Selenite : anatomie d’une folie animée

La folie du savoir À la croisée du drame, du fantastique et de la science-fiction, Selenite nous entraîne dans un huis clos oppressant où la chute psychologique de son héros devient le moteur narratif. Hernest, mystérieux intrus, investit un manoir déserté et s’approprie l’identité du propriétaire. Plus il s’enfonce dans les couloirs de cette demeure,…

La folie du savoir

À la croisée du drame, du fantastique et de la science-fiction, Selenite nous entraîne dans un huis clos oppressant où la chute psychologique de son héros devient le moteur narratif. Hernest, mystérieux intrus, investit un manoir déserté et s’approprie l’identité du propriétaire. Plus il s’enfonce dans les couloirs de cette demeure, plus son esprit se fissure : bruits hors champ, détails insaisissables et cadrages obliques annoncent un basculement. À l’image d’un récit lovecraftien subtile et cryptique, loin du “torture porn”, le court métrage joue sur l’anticipation et la paranoïa, invitant le spectateur à une double lecture. L’œuvre n’entend pas tout révéler dès la première projection : elle suscite une relecture, dévoilant de nouveaux indices à chaque visionnage.

Le scénario, imaginé par Victor Mercier, explore la peur de l’inconnu et la fragilité de l’esprit humain. La progression dramatique est soulignée par une intrusion de rouge carmin, discrètement amorcée dans les premiers plans, puis envahissant l’image jusqu’à se refléter dans l’œil du protagoniste, symbole de sa folie grandissante. Le choix d’une typographie dactylographiée renforce la complexité des connaissances découvertes, témoin d’une mentalité troublée.

Entre esthétique monochrome et audace graphique

Dès sa genèse, l’équipe a voulu faire de Sélénite un film d’ambiance horrifique, moins fondé sur le spectaculaire que sur la suggestion. Ce parti pris a nécessité une narration cryptique, plus grand défi du projet. Pour soutenir cette atmosphère, les réalisateurs Ethan Macel, Klervi Maugis–Jeanson, Victor Mercier et Maxence Soliot, ont opté pour un quasi-mono­chrome, combinant séquences en noir et blanc et touches de carmin.

Réalisé en animation 2D traditionnelle sur Toon Boom Harmony, de l’animation au compositing, seuls les décors de Selenite ont été peints sur Photoshop par Maxence Soliot. Chaque plan a été animé image par image, ombres comprises, offrant un jeu de clair-obscur d’une rare finesse. Le ratio 1.85 : 1 et le mixage stéréo participent à l’immersion du spectateur dans la chute psychologique d’Hernest. La partition de Tristan Gentile accompagne par ailleurs le récit tout en renforçant la tension et harmonisant l’ambiance énigmatique du court-métrage.

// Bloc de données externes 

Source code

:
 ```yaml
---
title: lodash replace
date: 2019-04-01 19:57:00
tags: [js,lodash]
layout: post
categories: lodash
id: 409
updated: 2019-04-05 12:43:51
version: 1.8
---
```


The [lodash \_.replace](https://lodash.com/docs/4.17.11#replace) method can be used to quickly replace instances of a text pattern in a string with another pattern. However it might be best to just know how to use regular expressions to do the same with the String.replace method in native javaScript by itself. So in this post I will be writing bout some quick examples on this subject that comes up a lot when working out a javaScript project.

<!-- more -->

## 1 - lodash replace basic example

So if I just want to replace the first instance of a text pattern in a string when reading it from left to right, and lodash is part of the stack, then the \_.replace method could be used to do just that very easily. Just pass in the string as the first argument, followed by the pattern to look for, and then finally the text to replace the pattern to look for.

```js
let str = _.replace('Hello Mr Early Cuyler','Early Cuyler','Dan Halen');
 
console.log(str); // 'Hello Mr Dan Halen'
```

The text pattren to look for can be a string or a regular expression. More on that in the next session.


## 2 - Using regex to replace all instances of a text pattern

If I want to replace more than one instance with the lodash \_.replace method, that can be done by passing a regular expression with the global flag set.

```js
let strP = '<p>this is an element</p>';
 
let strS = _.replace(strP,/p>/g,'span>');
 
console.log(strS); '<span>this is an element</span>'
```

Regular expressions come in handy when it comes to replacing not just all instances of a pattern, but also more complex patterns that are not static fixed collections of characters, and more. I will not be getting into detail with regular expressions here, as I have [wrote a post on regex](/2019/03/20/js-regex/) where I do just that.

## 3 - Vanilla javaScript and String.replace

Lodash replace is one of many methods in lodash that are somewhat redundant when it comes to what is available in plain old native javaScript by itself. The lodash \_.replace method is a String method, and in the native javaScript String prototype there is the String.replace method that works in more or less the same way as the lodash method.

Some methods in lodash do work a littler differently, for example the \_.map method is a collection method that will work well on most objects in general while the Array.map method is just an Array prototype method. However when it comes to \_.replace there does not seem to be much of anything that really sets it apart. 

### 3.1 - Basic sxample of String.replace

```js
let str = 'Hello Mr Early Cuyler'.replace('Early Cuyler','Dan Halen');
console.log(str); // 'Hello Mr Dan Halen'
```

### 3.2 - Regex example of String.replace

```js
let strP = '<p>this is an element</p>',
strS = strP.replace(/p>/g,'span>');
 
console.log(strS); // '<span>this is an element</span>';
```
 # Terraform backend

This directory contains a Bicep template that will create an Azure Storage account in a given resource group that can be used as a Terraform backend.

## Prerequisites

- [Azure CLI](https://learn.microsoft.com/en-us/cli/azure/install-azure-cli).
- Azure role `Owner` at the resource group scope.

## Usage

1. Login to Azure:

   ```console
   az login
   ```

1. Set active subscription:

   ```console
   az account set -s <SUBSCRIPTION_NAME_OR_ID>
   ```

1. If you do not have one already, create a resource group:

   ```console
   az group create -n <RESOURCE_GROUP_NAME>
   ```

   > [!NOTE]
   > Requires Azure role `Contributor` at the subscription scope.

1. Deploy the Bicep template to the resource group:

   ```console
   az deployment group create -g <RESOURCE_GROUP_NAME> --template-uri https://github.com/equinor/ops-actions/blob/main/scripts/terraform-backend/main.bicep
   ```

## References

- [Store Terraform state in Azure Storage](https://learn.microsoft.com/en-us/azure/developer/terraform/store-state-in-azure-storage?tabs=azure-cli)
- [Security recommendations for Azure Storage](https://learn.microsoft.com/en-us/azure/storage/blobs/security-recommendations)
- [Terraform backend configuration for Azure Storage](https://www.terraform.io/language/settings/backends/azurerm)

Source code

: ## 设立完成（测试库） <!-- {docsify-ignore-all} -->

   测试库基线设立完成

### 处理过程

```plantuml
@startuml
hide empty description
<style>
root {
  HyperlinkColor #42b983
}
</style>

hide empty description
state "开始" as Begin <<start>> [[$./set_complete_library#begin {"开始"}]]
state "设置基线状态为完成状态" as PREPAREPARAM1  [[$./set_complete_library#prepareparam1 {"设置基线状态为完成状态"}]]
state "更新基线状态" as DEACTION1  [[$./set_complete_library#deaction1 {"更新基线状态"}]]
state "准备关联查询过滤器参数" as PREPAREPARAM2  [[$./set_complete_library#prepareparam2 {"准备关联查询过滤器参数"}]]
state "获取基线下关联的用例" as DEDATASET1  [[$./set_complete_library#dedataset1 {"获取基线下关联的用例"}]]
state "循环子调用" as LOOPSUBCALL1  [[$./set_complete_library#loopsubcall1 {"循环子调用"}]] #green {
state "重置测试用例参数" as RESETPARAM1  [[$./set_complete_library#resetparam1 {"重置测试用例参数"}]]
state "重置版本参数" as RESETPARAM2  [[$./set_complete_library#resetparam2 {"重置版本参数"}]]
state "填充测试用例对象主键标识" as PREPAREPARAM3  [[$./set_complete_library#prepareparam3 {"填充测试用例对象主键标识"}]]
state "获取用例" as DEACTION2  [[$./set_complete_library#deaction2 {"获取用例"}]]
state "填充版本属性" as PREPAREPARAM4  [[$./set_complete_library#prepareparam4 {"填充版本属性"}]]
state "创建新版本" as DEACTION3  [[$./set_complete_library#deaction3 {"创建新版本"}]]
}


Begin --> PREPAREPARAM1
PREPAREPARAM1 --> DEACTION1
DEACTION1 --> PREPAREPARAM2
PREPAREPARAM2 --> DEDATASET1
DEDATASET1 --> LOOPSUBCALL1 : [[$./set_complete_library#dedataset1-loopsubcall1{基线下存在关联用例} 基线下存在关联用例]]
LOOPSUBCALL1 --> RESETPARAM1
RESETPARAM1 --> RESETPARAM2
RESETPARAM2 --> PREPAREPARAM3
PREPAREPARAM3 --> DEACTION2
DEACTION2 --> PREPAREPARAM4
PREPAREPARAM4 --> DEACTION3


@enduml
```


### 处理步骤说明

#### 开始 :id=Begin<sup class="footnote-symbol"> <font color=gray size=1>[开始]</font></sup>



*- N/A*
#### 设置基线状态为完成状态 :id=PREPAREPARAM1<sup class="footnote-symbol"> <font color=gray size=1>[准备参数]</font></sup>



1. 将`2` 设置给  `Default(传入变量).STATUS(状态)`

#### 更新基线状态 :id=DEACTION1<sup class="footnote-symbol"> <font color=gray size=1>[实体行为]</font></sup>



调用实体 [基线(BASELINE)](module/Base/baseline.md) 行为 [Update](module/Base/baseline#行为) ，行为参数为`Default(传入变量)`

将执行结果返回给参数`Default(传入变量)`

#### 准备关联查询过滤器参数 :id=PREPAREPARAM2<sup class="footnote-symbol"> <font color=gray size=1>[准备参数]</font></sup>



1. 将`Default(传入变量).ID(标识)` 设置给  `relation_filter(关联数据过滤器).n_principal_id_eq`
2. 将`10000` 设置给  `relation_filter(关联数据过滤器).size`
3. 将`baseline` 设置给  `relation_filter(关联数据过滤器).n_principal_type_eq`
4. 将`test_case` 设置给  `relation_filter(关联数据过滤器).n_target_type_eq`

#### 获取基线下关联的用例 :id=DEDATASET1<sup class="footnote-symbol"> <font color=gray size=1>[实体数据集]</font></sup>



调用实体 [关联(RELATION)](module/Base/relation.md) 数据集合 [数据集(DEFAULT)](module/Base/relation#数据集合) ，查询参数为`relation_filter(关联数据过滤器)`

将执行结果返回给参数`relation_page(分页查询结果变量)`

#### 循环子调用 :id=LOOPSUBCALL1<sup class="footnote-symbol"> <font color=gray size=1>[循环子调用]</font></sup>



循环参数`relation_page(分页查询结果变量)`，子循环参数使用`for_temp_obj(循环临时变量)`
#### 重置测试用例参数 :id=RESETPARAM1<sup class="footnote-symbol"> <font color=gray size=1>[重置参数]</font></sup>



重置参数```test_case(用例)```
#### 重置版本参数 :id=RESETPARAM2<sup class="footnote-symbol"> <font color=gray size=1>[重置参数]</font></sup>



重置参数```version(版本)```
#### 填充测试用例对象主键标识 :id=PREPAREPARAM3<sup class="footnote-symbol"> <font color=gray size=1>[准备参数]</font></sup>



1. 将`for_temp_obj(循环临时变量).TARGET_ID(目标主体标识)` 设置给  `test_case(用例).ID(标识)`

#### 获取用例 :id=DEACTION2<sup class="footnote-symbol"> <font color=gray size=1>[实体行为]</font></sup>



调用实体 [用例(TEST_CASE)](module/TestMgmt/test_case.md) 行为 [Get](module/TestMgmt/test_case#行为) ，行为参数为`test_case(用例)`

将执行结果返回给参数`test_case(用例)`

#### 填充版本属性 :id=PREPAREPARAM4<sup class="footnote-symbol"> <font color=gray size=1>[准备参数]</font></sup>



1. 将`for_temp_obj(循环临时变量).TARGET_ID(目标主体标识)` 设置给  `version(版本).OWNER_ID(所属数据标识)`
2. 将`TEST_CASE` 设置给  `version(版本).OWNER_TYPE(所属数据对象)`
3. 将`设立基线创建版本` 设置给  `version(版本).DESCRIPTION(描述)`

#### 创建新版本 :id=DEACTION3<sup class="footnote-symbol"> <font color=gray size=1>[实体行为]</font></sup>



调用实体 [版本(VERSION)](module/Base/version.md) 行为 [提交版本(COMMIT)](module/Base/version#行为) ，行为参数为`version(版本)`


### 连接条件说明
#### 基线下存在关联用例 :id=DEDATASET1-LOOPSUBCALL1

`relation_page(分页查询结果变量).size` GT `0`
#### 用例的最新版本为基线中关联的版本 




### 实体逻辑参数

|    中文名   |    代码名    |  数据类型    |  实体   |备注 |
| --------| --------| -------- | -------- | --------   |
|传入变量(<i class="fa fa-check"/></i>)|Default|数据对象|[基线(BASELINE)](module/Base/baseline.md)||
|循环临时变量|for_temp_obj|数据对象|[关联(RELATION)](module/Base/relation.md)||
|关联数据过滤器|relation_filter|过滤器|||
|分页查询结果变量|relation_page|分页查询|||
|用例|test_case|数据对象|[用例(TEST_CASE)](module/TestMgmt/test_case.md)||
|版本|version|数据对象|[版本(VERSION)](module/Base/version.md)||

Sur le chara­design, l’influence de Samurai Jack se fait sentir : Hernest est longiligne, aux angles expressifs, idéale silhouette pour des jeux de lumière dramatiques. L’équipe d’animation : Klervi Maugis–Jeanson, Ethan Macel et Victor Mercier, a] œuvré main dans la main pour que chaque ombre, chaque lumière, devienne élément de narration. 

L’animation à l’ère de l’IA

Au moment où l’IA générative bouscule les métiers de l’animation et menace la dimension artisanale des images, l’équipe de Selenite revendique fièrement les imperfections et contraintes qui font la richesse du travail manuel. « Le cinéma comme médium, aussi humbles soient ses productions, ne pourra que souffrir de la déshumanisation de sa force de travail et de ses intentions », rappelle Victor Mercier. En choisissant l’animation traditionnelle, en dessinant chaque ombre à la main, les créateurs affirment leur attachement à un art profondément humain, où chaque trait porte l’empreinte d’un geste.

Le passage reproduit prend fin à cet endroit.